# Balancing between an RRSP and Tax Free savings account



## hates soup (Apr 2, 2015)

First of I am new here so I hope this has not been posted before.

I want to build an Index portfolio similar to the Couch Potato. But I have about 30% of my available funds in RRSP. Should I have 2 separate portfolios one for my RRSP and one for TFSA? 
I want to have the option to use money from the TFSA in the 5-10 years for other investments (real state) .
With RRSP I will obviously not be drawing money until retirement so would I be better off picking a more aggressive path inside the RRSP?

Or is it recommended to balance a portfolio between the 2 accounts.

Let me know if I am being too vague with my question?


----------



## Westerncanada (Nov 11, 2013)

I am always curious to hear/see what others are doing.. but for me personally I have a Lower Risk Couch Potato in E-Series in my RRSP and my TFSA is now all single stock picks of great companies that are currently undervalued and have a solid plan for increased capital/Return over a long period of time. 

I currently do not require either fund and plan on using both for retirement purposes and although my RRSP Balance is higher I contribute 50% of my income to split in half to these two funds equally per month.


----------



## humble_pie (Jun 7, 2009)

soup one would normally not have an identical portfolio in both TFSA & RRSP.

your use-TFSA-to-buy-real-estate plan suggests to me that you might be young. If so, now might be a time to max the TFSA first. There is even a possibility that the gummint might eliminate or greatly reduce tax-free accounts, although it would be expected that existing TFSAs would be grandfathered. In short, take full advantage now.

if your RRSP contributions are not fully used, be sure to remember the unused portion that will be carried forward. Again with a young person, this can be used in future years when salary will be higher.

also remember that, in TFSA, US foreign tax withholding will apply to US securities. For this reason, US securities are best held in RRSP, where the joint canada-US tax convention protects their dividends from NR withholding tax.

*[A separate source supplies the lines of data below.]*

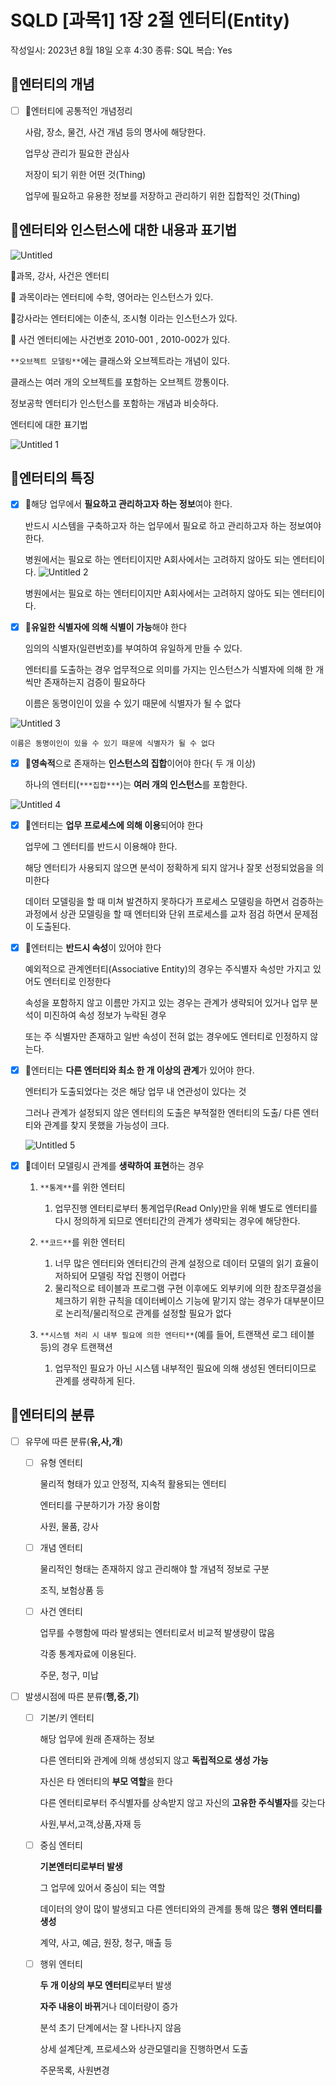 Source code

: # SQLD [과목1] 1장 2절 엔터티(Entity)

작성일시: 2023년 8월 18일 오후 4:30
종류: SQL
복습: Yes

## 🟰엔터티의 개념

- [ ]  📌엔터티에 공통적인 개념정리
    
    사람, 장소, 물건, 사건 개념 등의 명사에 해당한다.
    
    업무상 관리가 필요한 관심사
    
    저장이 되기 위한 어떤 것(Thing)
    
    업무에 필요하고 유용한 정보를 저장하고 관리하기 위한 집합적인 것(Thing)
    

## 🟰엔터티와 인스턴스에 대한 내용과 표기법

![Untitled](https://github.com/Employment-Study/SQL_Study/assets/132982907/7deb201e-5263-4fe3-a252-061e182471a8)

📌과목, 강사, 사건은 엔터티

📌 과목이라는 엔터티에 수학, 영어라는 인스턴스가 있다.

📌강사라는 엔터티에는 이춘식, 조시형 이라는 인스턴스가 있다.

📌 사건 엔터티에는 사건번호 2010-001 , 2010-002가 있다.

`**오브젝트 모델링**`에는 클래스와 오브젝트라는 개념이 있다.

클래스는 여러 개의 오브젝트를 포함하는 오브젝트 깡통이다.

정보공학 엔터티가 인스턴스를 포함하는 개념과 비슷하다.

엔터티에 대한 표기법

![Untitled 1](https://github.com/Employment-Study/SQL_Study/assets/132982907/b1f942b3-7eeb-46c1-97d1-9849670af8b8)

## 🟰엔터티의 특징

- [x]  📌해당 업무에서 **필요하고 관리하고자 하는 정보**여야 한다.
    
    반드시 시스템을 구축하고자 하는 업무에서 필요로 하고 관리하고자 하는 정보여야 한다.
    
    병원에서는 필요로 하는 엔터티이지만 A회사에서는 고려하지 않아도 되는 엔터티이다.
    ![Untitled 2](https://github.com/Employment-Study/SQL_Study/assets/132982907/e2a014e9-c66e-477f-b42e-d9cc9bd2d101)
    
    병원에서는 필요로 하는 엔터티이지만 A회사에서는 고려하지 않아도 되는 엔터티이다.
    
- [x]  📌**유일한 식별자에 의해 식별이 가능**해야 한다
    
    임의의 식별자(일련번호)를 부여하여 유일하게 만들 수 있다.
    
    엔터티를 도출하는 경우 업무적으로 의미를 가지는 인스턴스가 식별자에 의해 한 개씩만 존재하는지 검증이 필요하다
    
    이름은 동명이인이 있을 수 있기 때문에 식별자가 될 수 없다
    
  ![Untitled 3](https://github.com/Employment-Study/SQL_Study/assets/132982907/d39ade23-694c-41f4-a0b2-74f38cf2206f)
    
    이름은 동명이인이 있을 수 있기 때문에 식별자가 될 수 없다
    

- [x]  📌**영속적**으로 존재하는 **인스턴스의 집합**이어야 한다( 두 개 이상)
    
    하나의 엔터티(`***집합***`)는 **여러 개의 인스턴스**를 포함한다.
    
![Untitled 4](https://github.com/Employment-Study/SQL_Study/assets/132982907/254ac917-7234-4639-b80a-98177f8f432b)
    
- [x]  📌엔터티는 **업무 프로세스에 의해 이용**되어야 한다
    
    업무에 그 엔터티를 반드시 이용해야 한다.
    
    해당 엔터티가 사용되지 않으면 분석이 정확하게 되지 않거나 잘못 선정되었음을 의미한다
    
    데이터 모델링을 할 때 미쳐 발견하지 못하다가 프로세스 모델링을 하면서 검증하는 과정에서 상관 모델링을 할 때 엔터티와 단위 프로세스를 교차 점검 하면서 문제점이 도출된다.
    
- [x]  📌엔터티는 **반드시 속성**이 있어야 한다
    
    예외적으로 관계엔터티(Associative Entity)의 경우는 주식별자 속성만 가지고 있어도 엔터티로 인정한다
    
    속성을 포함하지 않고 이름만 가지고 있는 경우는 관계가 생략되어 있거나 업무 분석이 미진하여 속성 정보가 누락된 경우
    
    또는 주 식별자만 존재하고 일반 속성이 전혀 없는 경우에도 엔터티로 인정하지 않는다.
    

- [x]  📌엔터티는 **다른 엔터티와 최소 한 개 이상의 관계**가 있어야 한다.
    
    엔터티가 도출되었다는 것은 해당 업무 내 연관성이 있다는 것
    
    그러나 관계가 설정되지 않은 엔터티의 도출은 부적절한 엔터티의 도출/ 다른 엔터티와 관계를 찾지 못했을 가능성이 크다.
    
    ![Untitled 5](https://github.com/Employment-Study/SQL_Study/assets/132982907/018737cb-059a-4713-a30f-7fc70c67ba3a)
    

- [x]  📌데이터 모델링시 관계를 **생략하여 표현**하는 경우
    1. `**통계**`를 위한 엔터티
        1. 업무진행 엔터티로부터 통계업무(Read Only)만을 위해 별도로 엔터티를 다시 정의하게 되므로 엔터티간의 관계가 생략되는 경우에 해당한다.
    2. `**코드**`를 위한 엔터티
        1. 너무 많은 엔터티와 엔터티간의 관계 설정으로 데이터 모델의 읽기 효율이 저하되어 모델링 작업 진행이 어렵다
        2. 물리적으로 테이블과 프로그램 구현 이후에도 외부키에 의한 참조무결성을 체크하기 위한 규칙을 데이터베이스 기능에 맡기지 않는 경우가 대부분이므로 논리적/물리적으로 관계를 설정할 필요가 없다
        
    3. `**시스템 처리 시 내부 필요에 의한 엔터티**`(예를 들어, 트랜잭션 로그 테이블 등)의 경우 트랜잭션
        1. 업무적인 필요가 아닌 시스템 내부적인 필요에 의해 생성된 엔터티이므로 관계를 생략하게 된다.

## 🟰엔터티의 분류

- [ ]  유무에 따른 분류(**유,사,개**)
    - [ ]  유형 엔터티
        
        물리적 형태가 있고 안정적, 지속적 활용되는 엔터티
        
        엔터티를 구분하기가 가장 용이함
        
        사원, 물품, 강사
        
    - [ ]  개념 엔터티
        
        물리적인 형태는 존재하지 않고 관리해야 할 개념적 정보로 구분
        
        조직, 보험상품 등
        
    - [ ]  사건 엔터티
        
        업무를 수행함에 따라 발생되는 엔터티로서 비교적 발생량이 많음
        
        각종 통계자료에 이용된다.
        
        주문, 청구, 미납
        
- [ ]  발생시점에 따른 분류(**행,중,기**)
    - [ ]  기본/키 엔터티
        
        해당 업무에 원래 존재하는 정보
        
        다른 엔터티와 관계에 의해 생성되지 않고 **독립적으로 생성 가능**
        
        자신은 타 엔터티의 **부모 역할**을 한다
        
        다른 엔터티로부터 주식별자를 상속받지 않고 자신의 **고유한 주식별자**를 갖는다
        
        사원,부서,고객,상품,자재 등
        
    - [ ]  중심 엔터티
        
        **기본엔터티로부터 발생**
        
        그 업무에 있어서 중심이 되는 역할
        
        데이터의 양이 많이 발생되고 다른 엔터티와의 관계를 통해 많은 **행위 엔터티를 생성**
        
        계약, 사고, 예금, 원장, 청구, 매출 등
        
    - [ ]  행위 엔터티
        
        **두 개 이상의 부모 엔터티**로부터 발생
        
        **자주 내용이 바뀌**거나 데이터량이 증가
        
        분석 초기 단계에서는 잘 나타나지 않음
        
        상세 설계단계, 프로세스와 상관모델리을 진행하면서 도출
        
        주문목록, 사원변경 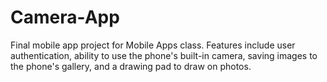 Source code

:# Camera-App

Final mobile app project for Mobile Apps class. 
Features include user authentication, ability to use the phone's built-in camera, saving images to the phone's gallery, and a drawing pad to draw on photos.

another reason not to have the exact same portfolios in both tfsa & rrsp is that one would not want to pay double broker commissions, ie buying a little bit of something in each account. 

your goals for your TFSA might include conservative choices, so that the $$ would indeed be there in 5-10 years when you go to buy the house or other real estate.

best wishes with everything.


----------



## CalgaryPotato (Mar 7, 2015)

You can balance each separately, however if your balances are relatively small and you have a few years time frame you can balance them as a whole, just keeping in mind that your overall balance has to account for your short terms goals as well. Having to rebalance in 10 years is easier/less costly than having to duplicate your entire portfolio in two places.

It becomes really relevant when you are married and have kids. I have two TFSAs, two RRSPs, two RESPs. If I had to keep them all individually balanced it would be a lot more overhead than just balancing the portfolio as a whole.


----------



## newfoundlander61 (Feb 6, 2011)

I only use a TFSA as I like the idea of keeping all the money instead of being taxed when converting an RRSP to an RRIF, and the govt keeping a chunk.


----------



## 0xCC (Jan 5, 2012)

You only get taxed on withdrawal from an RSP or a RIF, not when converting from RSP to RIF. Also, the govt isn't keeping a chunk, they are taking back what they lent to you when the contribution was made (RSP contributions aren't taxed so making "pre-tax" contributions is like the govt giving you a loan equal to the tax you would have paid if you didn't contribute to the RSP).


----------



## humble_pie (Jun 7, 2009)

0xCC said:


> You only get taxed on withdrawal from an RSP or a RIF, not when converting from RSP to RIF. Also, the govt isn't keeping a chunk, they are taking back what they lent to you when the contribution was made (RSP contributions aren't taxed so making "pre-tax" contributions is like the govt giving you a loan equal to the tax you would have paid if you didn't contribute to the RSP).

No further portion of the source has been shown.